Just like the World Trade Center was the symbol of America’s capitalism and pride, Charlie Hebdo was one of the essences of freedom of speech in Europe. Although the majority of the French disagreed with Charlie Hebdo and would have liked the satirical magazine to be sanctioned for its provocative caricatures, causing death to the authors of such drawings is deplorable. Since the French Republic was solely built upon the freedom of speech after the 1789 revolution, murdering ideas has been an assault to the French identity.
I have never fully read and probably never will fully read any article published by Charlie Hebdo. Extremely satirical and located on the furthest left side of the political spectrum, I believe its content is mainly inappropriate and quite damaging. Its general negativity and exaggerated denunciation of events adds frustration to its readers by stoking inner fires rather than offering any solutions. I and many other French think the weekly magazine abuses of the democratic law of speech by making sure its content is always particularly on the edge.
Regardless of one’s feelings towards the particular magazine, over 1.2 million people gathered in Paris on Jan. 11 to express solidarity with the 17 victims of the Charlie Hebdo attacks – 12 were killed at the Charlie Hebdo offices, one policewoman on duty in Montrouge, and four at the Kosher shop at Porte de Vincennes. Crowds were overflowing the metros and overran the streets for a peaceful walk between the Place de la République and the Place de la Nation – two symbolic squares recalling France’s national values of a republic based on Liberty, Equality and Fraternity.

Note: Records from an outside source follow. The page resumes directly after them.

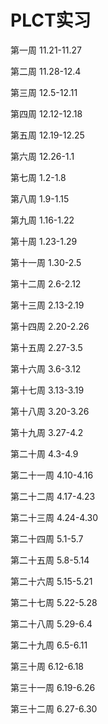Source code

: # PLCT实习

第一周 11.21-11.27

第二周 11.28-12.4

第三周 12.5-12.11

第四周 12.12-12.18

第五周 12.19-12.25

第六周 12.26-1.1

第七周 1.2-1.8

第八周 1.9-1.15

第九周 1.16-1.22

第十周 1.23-1.29

第十一周 1.30-2.5

第十二周 2.6-2.12

第十三周 2.13-2.19

第十四周 2.20-2.26

第十五周 2.27-3.5

第十六周 3.6-3.12

第十七周 3.13-3.19

第十八周 3.20-3.26

第十九周 3.27-4.2

第二十周 4.3-4.9

第二十一周 4.10-4.16

第二十二周 4.17-4.23

第二十三周 4.24-4.30

第二十四周 5.1-5.7

第二十五周 5.8-5.14

第二十六周 5.15-5.21

第二十七周 5.22-5.28

第二十八周 5.29-6.4

第二十九周 6.5-6.11

第三十周 6.12-6.18

第三十一周 6.19-6.26

第三十二周 6.27-6.30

Those who loved Charlie Hebdo as well as those who loved hating the magazine joined by a number of other supporters were united over what divided them a week earlier: the Liberty of Expression. Songs of the French national anthem “La Marseillaise” rose within the masses. “I am Charlie,” “I was not Charlie enough,” “Charlie I think therefore I am,” “Make humor not war,” “White page = mute people,” “Ink is what needs to be shed not blood” are a few among the many different slogans held high above people’s heads.
Rarely has France shown such an important sense of solidarity around a common cause. While hundreds of French cities were also mobilized on that day, many other countries around the world such as Spain, Greece, Russia, Belgium, Israel, Lebanon, etc., held public gatherings in support of the freedom of speech under the banner of Charlie Hebdo.
This worldwide gathering turned Paris into the world’s capital for a moment. This historic walk has impressed the entire world by showing that the French do not accept killing people for their ideas.
By the means of sidewalk-interviews, it seems clear that the attacks have not changed France’s public opinion about the domestic ownership and use of gunfire. Instead, French people lift their pens for domestic ownership and use of words, images and ideas.
The Paris attacks have been referred to as the French version of 9/11. The number of deaths is obviously not comparable, but different things affect each culture differently. I believe aiming Ideas in France is the most powerful way to traumatize its population. France was not built upon military strength as much as it has been built upon culture, intellect, and ideas. This also explains why I do not expect France to go to war against anybody. The march on Jan. 11 was a symbolic comeback that goes along with French mentality.